• **Task goal**: Look below for the line containing "- knobs: --width/--height/--steps/--seed"; from there through the line containing "9) Tests: unit", both lines included, please set down each line exactly and nothing else.

-------- The data

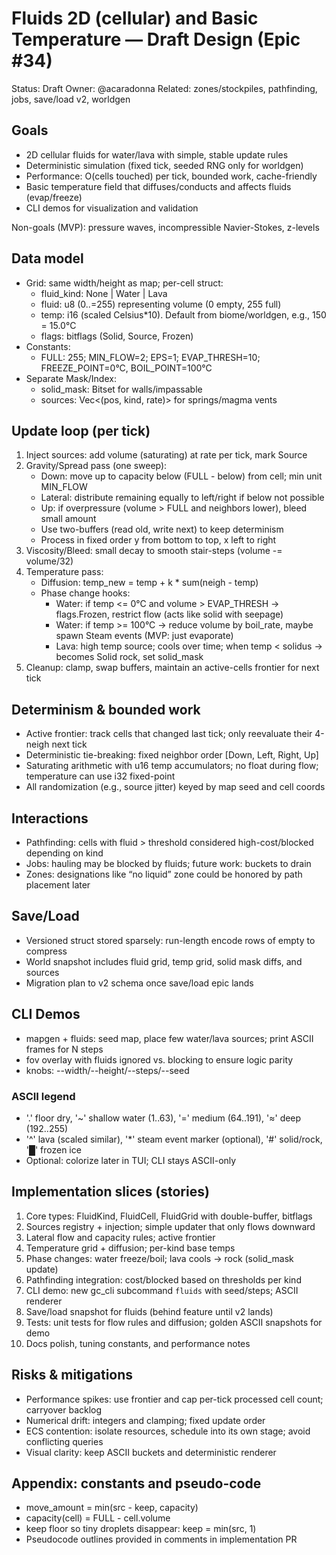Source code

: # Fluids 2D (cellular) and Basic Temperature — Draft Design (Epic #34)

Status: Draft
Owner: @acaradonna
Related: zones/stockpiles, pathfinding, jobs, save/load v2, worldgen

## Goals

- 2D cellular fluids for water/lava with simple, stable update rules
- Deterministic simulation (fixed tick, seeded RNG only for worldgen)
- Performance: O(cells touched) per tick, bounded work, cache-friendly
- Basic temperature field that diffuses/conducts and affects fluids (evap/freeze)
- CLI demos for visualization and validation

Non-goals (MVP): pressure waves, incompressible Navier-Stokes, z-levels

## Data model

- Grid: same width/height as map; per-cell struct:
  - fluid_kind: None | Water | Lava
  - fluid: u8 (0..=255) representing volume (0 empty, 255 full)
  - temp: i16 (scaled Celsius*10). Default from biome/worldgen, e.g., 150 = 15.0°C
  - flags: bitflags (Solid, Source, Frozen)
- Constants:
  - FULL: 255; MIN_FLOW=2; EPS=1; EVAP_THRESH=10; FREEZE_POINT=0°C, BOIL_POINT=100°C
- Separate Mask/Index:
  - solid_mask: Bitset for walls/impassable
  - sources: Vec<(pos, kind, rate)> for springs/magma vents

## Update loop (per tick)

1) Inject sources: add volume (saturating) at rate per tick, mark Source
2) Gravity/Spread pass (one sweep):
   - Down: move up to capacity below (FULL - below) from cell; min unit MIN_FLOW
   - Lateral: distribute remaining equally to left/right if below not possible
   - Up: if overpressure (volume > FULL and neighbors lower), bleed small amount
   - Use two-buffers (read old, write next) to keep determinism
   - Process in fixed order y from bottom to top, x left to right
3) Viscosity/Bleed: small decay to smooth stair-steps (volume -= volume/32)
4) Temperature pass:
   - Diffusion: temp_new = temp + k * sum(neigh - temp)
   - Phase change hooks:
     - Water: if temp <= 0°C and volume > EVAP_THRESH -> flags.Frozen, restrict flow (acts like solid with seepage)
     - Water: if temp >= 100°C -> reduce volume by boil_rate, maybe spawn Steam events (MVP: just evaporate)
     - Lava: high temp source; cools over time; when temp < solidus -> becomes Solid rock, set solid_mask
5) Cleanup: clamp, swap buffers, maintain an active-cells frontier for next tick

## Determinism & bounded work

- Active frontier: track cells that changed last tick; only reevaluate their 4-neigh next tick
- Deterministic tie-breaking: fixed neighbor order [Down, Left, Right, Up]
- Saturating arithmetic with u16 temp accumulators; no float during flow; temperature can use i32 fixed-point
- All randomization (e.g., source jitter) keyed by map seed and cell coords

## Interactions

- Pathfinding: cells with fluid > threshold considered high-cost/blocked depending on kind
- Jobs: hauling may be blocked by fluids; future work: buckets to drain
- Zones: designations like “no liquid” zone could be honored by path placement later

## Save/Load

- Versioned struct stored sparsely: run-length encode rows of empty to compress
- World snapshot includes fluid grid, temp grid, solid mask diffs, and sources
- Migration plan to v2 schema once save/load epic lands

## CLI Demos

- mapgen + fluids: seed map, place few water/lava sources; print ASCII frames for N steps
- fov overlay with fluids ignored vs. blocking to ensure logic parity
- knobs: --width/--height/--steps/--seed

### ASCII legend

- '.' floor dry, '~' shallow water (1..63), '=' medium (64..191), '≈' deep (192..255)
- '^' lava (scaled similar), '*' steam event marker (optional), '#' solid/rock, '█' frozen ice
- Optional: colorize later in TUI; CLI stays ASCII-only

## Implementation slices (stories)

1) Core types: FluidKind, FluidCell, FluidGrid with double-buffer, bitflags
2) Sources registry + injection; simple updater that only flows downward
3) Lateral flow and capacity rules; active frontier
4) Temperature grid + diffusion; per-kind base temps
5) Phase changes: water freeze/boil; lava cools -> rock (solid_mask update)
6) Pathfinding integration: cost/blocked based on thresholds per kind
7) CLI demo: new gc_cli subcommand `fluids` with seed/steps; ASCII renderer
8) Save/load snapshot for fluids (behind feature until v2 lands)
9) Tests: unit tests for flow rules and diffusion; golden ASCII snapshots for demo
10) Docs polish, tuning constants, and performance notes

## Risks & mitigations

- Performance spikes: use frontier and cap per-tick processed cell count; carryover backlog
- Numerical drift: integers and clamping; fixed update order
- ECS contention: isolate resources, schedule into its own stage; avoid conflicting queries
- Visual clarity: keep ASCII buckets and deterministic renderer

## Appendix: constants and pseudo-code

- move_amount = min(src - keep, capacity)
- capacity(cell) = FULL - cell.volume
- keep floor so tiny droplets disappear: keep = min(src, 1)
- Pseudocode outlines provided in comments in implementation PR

----------------

• **Solution below**:
- knobs: --width/--height/--steps/--seed

### ASCII legend

- '.' floor dry, '~' shallow water (1..63), '=' medium (64..191), '≈' deep (192..255)
- '^' lava (scaled similar), '*' steam event marker (optional), '#' solid/rock, '█' frozen ice
- Optional: colorize later in TUI; CLI stays ASCII-only

## Implementation slices (stories)

1) Core types: FluidKind, FluidCell, FluidGrid with double-buffer, bitflags
2) Sources registry + injection; simple updater that only flows downward
3) Lateral flow and capacity rules; active frontier
4) Temperature grid + diffusion; per-kind base temps
5) Phase changes: water freeze/boil; lava cools -> rock (solid_mask update)
6) Pathfinding integration: cost/blocked based on thresholds per kind
7) CLI demo: new gc_cli subcommand `fluids` with seed/steps; ASCII renderer
8) Save/load snapshot for fluids (behind feature until v2 lands)
9) Tests: unit tests for flow rules and diffusion; golden ASCII snapshots for demo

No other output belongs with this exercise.